そして同書は大石内蔵助と藤井又左衛門を主君の内匠頭を諫めない不忠な家臣としている[103]

元禄14年春に作成された『諫懲後正』には内匠頭は武道を好むが文道を好まず、知恵もなく短慮だが職務を怠らず不行跡なことはないとしている[103]

多門伝八郎は内匠頭が「私は乱心したわけではないから離してほしい」と内匠頭を抱きとめた梶川与惣兵衛に言っていたと書き留めており、当人の言によれば内匠頭は「乱心」したわけではない。

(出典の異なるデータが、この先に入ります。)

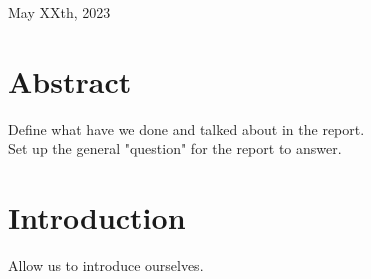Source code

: \documentclass{article}
\begin{document}
\begin{titlepage}
    
    
    \vfill\vfill\vfill %
    
    {\large May XXth, 2023} %
    
    
     
    
    \vfill %
    
  \end{titlepage}


\pagebreak

\section*{Abstract}
Define what have we done and talked about in the report.\\
Set up the general "question" for the report to answer.\\


\vspace{11cm}
\tableofcontents
\pagebreak

\section*{Introduction}
 \addtocounter{section}{1}
Allow us to introduce ourselves.
\end{document}
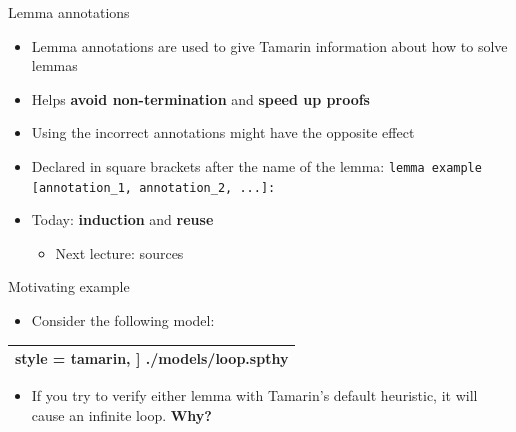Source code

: \documentclass[11pt,aspectratio=169]{beamer}
\begin{document}
\begin{frame}[fragile]{Lemma annotations}
    \begin{itemize}
        \item Lemma annotations are used to give Tamarin information about how 
              to solve lemmas
        \item Helps \textbf{avoid non-termination} and \textbf{speed up proofs}
        \item Using the incorrect annotations might have the opposite effect
        \item Declared in square brackets after the name of the lemma:
           \hspace*{.5cm}\verb|lemma example [annotation_1, annotation_2, ...]:|
        \item Today: \textbf{induction} and \textbf{reuse}
        \begin{itemize}
            \item Next lecture: sources
        \end{itemize}
    \end{itemize}
\end{frame}

\begin{frame}[fragile]{Motivating example}
    \begin{itemize}
        \item Consider the following model:
    \end{itemize}
    \hspace*{.7cm}
    \begin{tabularx}{.925\linewidth}{c}
        \toprule
        
            style = tamarin,
        ] {./models/loop.spthy}\\
        \bottomrule
    \end{tabularx}
    \begin{itemize}
        \item If you try to verify either lemma with Tamarin's default 
              heuristic, it will cause an infinite loop. \textbf{Why?}
    \end{itemize}
\end{frame}
\end{document}
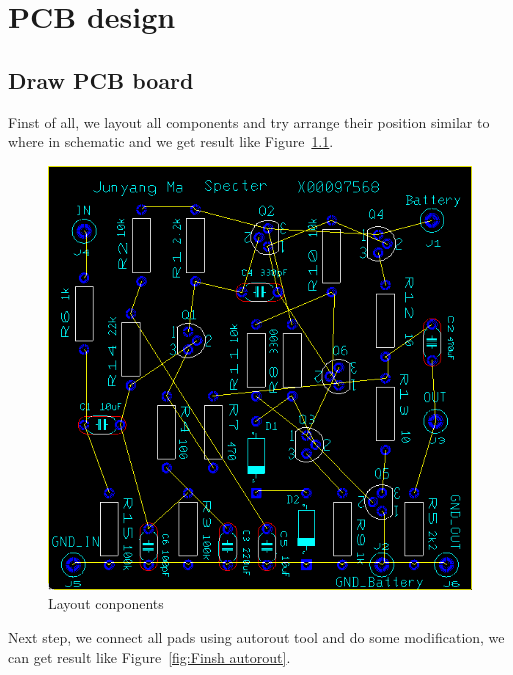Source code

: \chapter{PCB design}  

\section{Draw PCB board}

Finst of all, we layout all components and try arrange their position similar to where in schematic and we get result like Figure~\ref{fig:Layout conponents}.
\begin{figure}[htbp]
	\centering
	\includegraphics[scale=0.7]{"../Photo/Chap6/final PCB not rout"}
	\caption{Layout conponents }
	\label{fig:Layout conponents}
\end{figure}

Next step, we connect all pads using autorout tool and do some modification, we can get result like Figure~\ref{fig:Finsh autorout}.


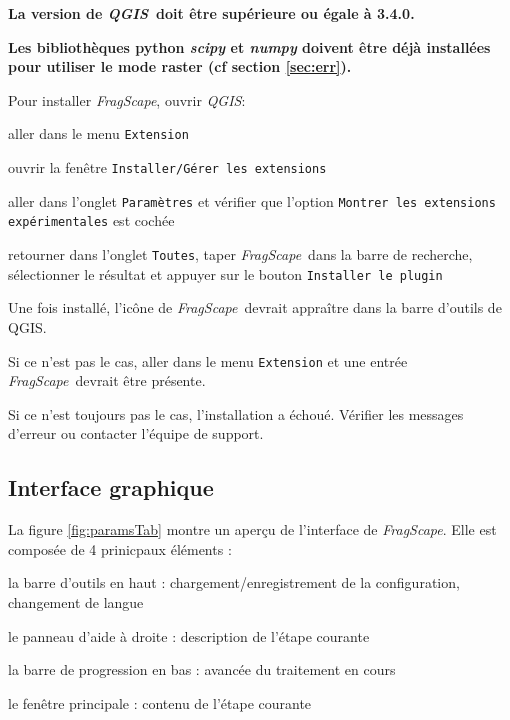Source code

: \documentclass[11pt]{article}
\newcommand{\tool}{\emph{FragScape}}
\newcommand{\qgis}{\emph{QGIS}}
\let\tempone\itemize
\let\temptwo\enditemize
\renewenvironment{itemize}{\tempone\addtolength{\itemsep}{-0.5\baselineskip}}{\temptwo}
\renewenvironment{enumerate}{\tempone\addtolength{\itemsep}{-0.5\baselineskip}}{\temptwo}
\begin{document}
\begin{itemize}
    \item \textbf{\color{red}La version de \qgis\ doit être supérieure ou égale à 3.4.0.}
    \item \textbf{\color{red}Les bibliothèques python \emph{scipy} et \emph{numpy} doivent être déjà installées pour utiliser le mode raster (cf section \ref{sec:err}).}
\end{itemize}
\frameboxend

Pour installer \tool, ouvrir \qgis:
\begin{enumerate}
    \item aller dans le menu \texttt{Extension}
    \item ouvrir la fenêtre \texttt{Installer/Gérer les extensions}
    \item aller dans l'onglet \texttt{Paramètres} et vérifier que l'option \texttt{Montrer les extensions expérimentales} est cochée
    \item retourner dans l'onglet \texttt{Toutes}, taper \tool\ dans la barre de recherche, sélectionner le résultat et appuyer sur le bouton \texttt{Installer le plugin}
\end{enumerate}

Une fois installé, l'icône  de \tool\ devrait appraître dans la barre d'outils de QGIS.

Si ce n'est pas le cas, aller dans le menu \texttt{Extension} et une entrée \tool\ devrait être présente.

Si ce n'est toujours pas le cas, l'installation a échoué. Vérifier les messages d'erreur ou contacter l'équipe de support.

\subsection{Interface graphique}

La figure \ref{fig:paramsTab} montre un aperçu de l'interface de \tool. Elle est composée de 4 prinicpaux éléments :
\begin{itemize}
    \item la barre d'outils en haut : chargement/enregistrement de la configuration, changement de langue 
    \item le panneau d'aide à droite : description de l'étape courante
    \item la barre de progression en bas : avancée du traitement en cours
    \item le fenêtre principale : contenu de l'étape courante
\end{itemize}
\end{document}
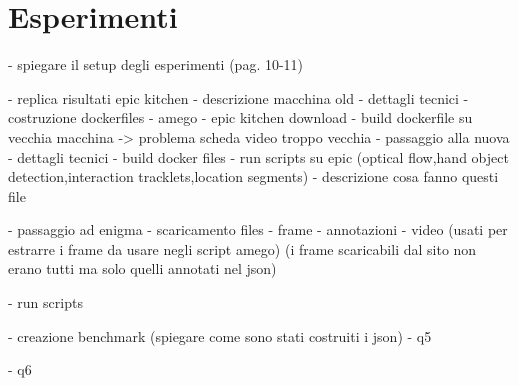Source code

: \chapter{Esperimenti}

- spiegare il setup degli esperimenti (pag. 10-11)

- replica risultati epic kitchen
    - descrizione macchina old
        - dettagli tecnici
    - costruzione dockerfiles
        - amego
        - epic kitchen download
    - build dockerfile su vecchia macchina -> problema scheda video troppo vecchia
    - passaggio alla nuova
        - dettagli tecnici
    - build docker files
    - run scripts su epic (optical flow,hand object detection,interaction tracklets,location segments)
        - descrizione cosa fanno questi file
    

- passaggio ad enigma
    - scaricamento files
        - frame
        - annotazioni
        - video (usati per estrarre i frame da usare negli script amego) (i frame scaricabili dal sito non erano tutti ma solo quelli annotati nel json)

    - run scripts

    - creazione benchmark (spiegare come sono stati costruiti i json)
        - q5

        - q6
    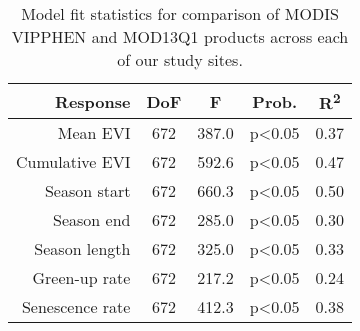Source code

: \begin{table}[h]
\centering
\begin{tabular}{rcccc}
  \hline
Response & DoF & F & Prob. & R\textsuperscript{2} \\ 
  \hline
Mean EVI & 672 & 387.0 & p<0.05 & 0.37 \\ 
  Cumulative EVI & 672 & 592.6 & p<0.05 & 0.47 \\ 
  Season start & 672 & 660.3 & p<0.05 & 0.50 \\ 
  Season end & 672 & 285.0 & p<0.05 & 0.30 \\ 
  Season length & 672 & 325.0 & p<0.05 & 0.33 \\ 
  Green-up rate & 672 & 217.2 & p<0.05 & 0.24 \\ 
  Senescence rate & 672 & 412.3 & p<0.05 & 0.38 \\ 
   \hline
\end{tabular}
\caption{Model fit statistics for comparison of MODIS VIPPHEN and MOD13Q1 products across each of our study sites.} 
\label{phen:annot_df}
\end{table}

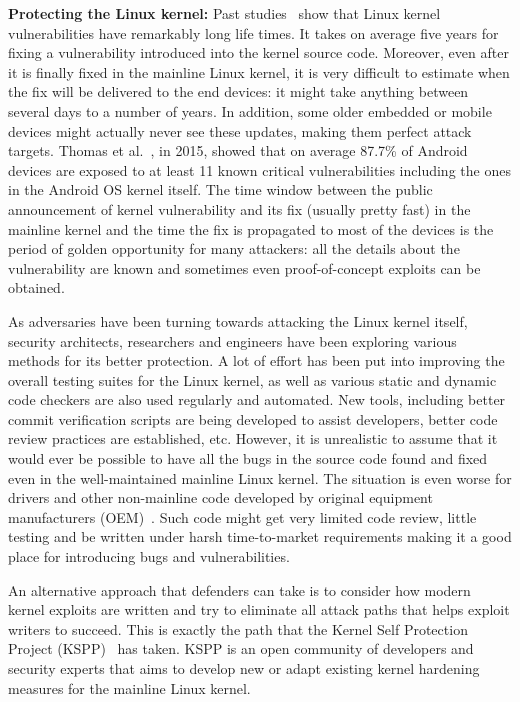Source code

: \textbf{Protecting the Linux kernel:}   Past studies~\cite{stoep2016android, cooklss2016} show that Linux kernel vulnerabilities have remarkably long life times. It takes on average five years for fixing a vulnerability introduced into the kernel source code. Moreover, even after it is finally fixed in the mainline Linux kernel, it is very difficult to estimate when the fix will be delivered to the end devices: it might take anything between several days to a number of years. In addition, some older embedded or mobile devices might actually never see these updates, making them perfect attack targets. Thomas et al.~\cite{Thomas2015}, in 2015, showed that on average 87.7\% of Android devices are exposed to at least 11 known critical vulnerabilities including the ones in the Android OS kernel itself. The time window between the public announcement of kernel vulnerability and its fix (usually pretty fast) in the mainline kernel and the time the fix is propagated to most of the devices is the period of golden opportunity for many attackers: all the details about the vulnerability are known and sometimes even proof-of-concept exploits can be obtained.

As adversaries have been turning towards attacking the Linux kernel itself, security architects, researchers and engineers have been exploring various methods for its better protection. A lot of effort has been put into improving the overall testing suites for the Linux kernel, as well as various static and dynamic code checkers are also used regularly and automated. New tools, including better commit verification scripts are being developed to assist developers, better code review practices are established, etc. However, it is unrealistic to assume that it would ever be possible to have all the bugs in the source code found and fixed even in the well-maintained mainline Linux kernel. The situation is even worse for drivers and other non-mainline code developed by original equipment manufacturers (OEM)~\cite{stoep2016android}. Such code might get very limited code review, little testing and be written under harsh time-to-market requirements making it a good place for introducing bugs and vulnerabilities.

An alternative approach that defenders can take is to consider how modern kernel exploits are written and try to eliminate all attack paths that helps exploit writers to succeed. This is exactly the path that the Kernel Self Protection Project (KSPP)~\cite{kspp} has taken. KSPP is an open community of developers and security experts that aims to develop new or adapt existing kernel hardening measures for the mainline Linux kernel. 

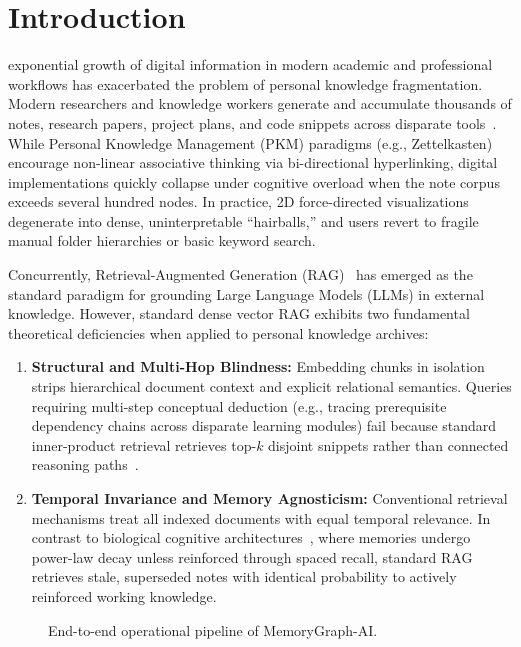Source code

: \section{Introduction}
\label{sec:intro}

 exponential growth of digital information in modern academic and professional workflows has exacerbated the problem of personal knowledge fragmentation. Modern researchers and knowledge workers generate and accumulate thousands of notes, research papers, project plans, and code snippets across disparate tools~\cite{bush1945think, ahrens2017smartnotes}. While Personal Knowledge Management (PKM) paradigms (e.g., Zettelkasten) encourage non-linear associative thinking via bi-directional hyperlinking, digital implementations quickly collapse under cognitive overload when the note corpus exceeds several hundred nodes. In practice, 2D force-directed visualizations degenerate into dense, uninterpretable ``hairballs,'' and users revert to fragile manual folder hierarchies or basic keyword search.

Concurrently, Retrieval-Augmented Generation (RAG)~\cite{lewis2020rag, karpukhin2020dpr} has emerged as the standard paradigm for grounding Large Language Models (LLMs) in external knowledge. However, standard dense vector RAG exhibits two fundamental theoretical deficiencies when applied to personal knowledge archives:
\begin{enumerate}
    \item \textbf{Structural and Multi-Hop Blindness:} Embedding chunks in isolation strips hierarchical document context and explicit relational semantics. Queries requiring multi-step conceptual deduction (e.g., tracing prerequisite dependency chains across disparate learning modules) fail because standard inner-product retrieval retrieves top-$k$ disjoint snippets rather than connected reasoning paths~\cite{edge2024graphrag, gutierrez2024hipporag}.
    \item \textbf{Temporal Invariance and Memory Agnosticism:} Conventional retrieval mechanisms treat all indexed documents with equal temporal relevance. In contrast to biological cognitive architectures~\cite{anderson2004actr, ebbinghaus1885memory}, where memories undergo power-law decay unless reinforced through spaced recall, standard RAG retrieves stale, superseded notes with identical probability to actively reinforced working knowledge.
\end{enumerate}

\begin{figure}[t]
\centering
{}
\caption{End-to-end operational pipeline of MemoryGraph-AI.}
\label{fig:overview}
\end{figure}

幕府は当初、内匠頭が乱心したと思い、外科の栗崎道有を呼んだが、結局乱心ではないと判断されたため、治療の判断を上野介にゆだね、治療費は上野介の自費になった[104]

吉良のいじめ[編集]

史実に俗説を取り交えて書かれた[105]『赤穂鍾秀記』(元禄16年元加賀藩士の杉本義鄰著)の憶測によれば、吉良は元来奢侈で利欲深く、いつも過言し「付届け」の少ない者には指図を疎かにしたり陰口をたたいたりする人物であったという[105]。 同書によれば、浅野が吉良に付届けをしなかったので吉良は不快に思い、浅野が勅使をどこで迎えるべきかと吉良に問うたところ、「そんな事は前もって知っておくべきだ」と嘲笑し、「あのような途方もないことをいう人間にごちそう人が勤まるか」と少し声高に雑言したという[105]。同書はさらに、勅使が休憩する増上寺宿坊の畳替えを吉良が指示せず浅野内匠頭が危うく失態を招きそうになったという話や、「吉良から無礼な事をされても堪忍すべきだ」と親友の加藤遠江守から浅野が忠告されたという話が載っている[105]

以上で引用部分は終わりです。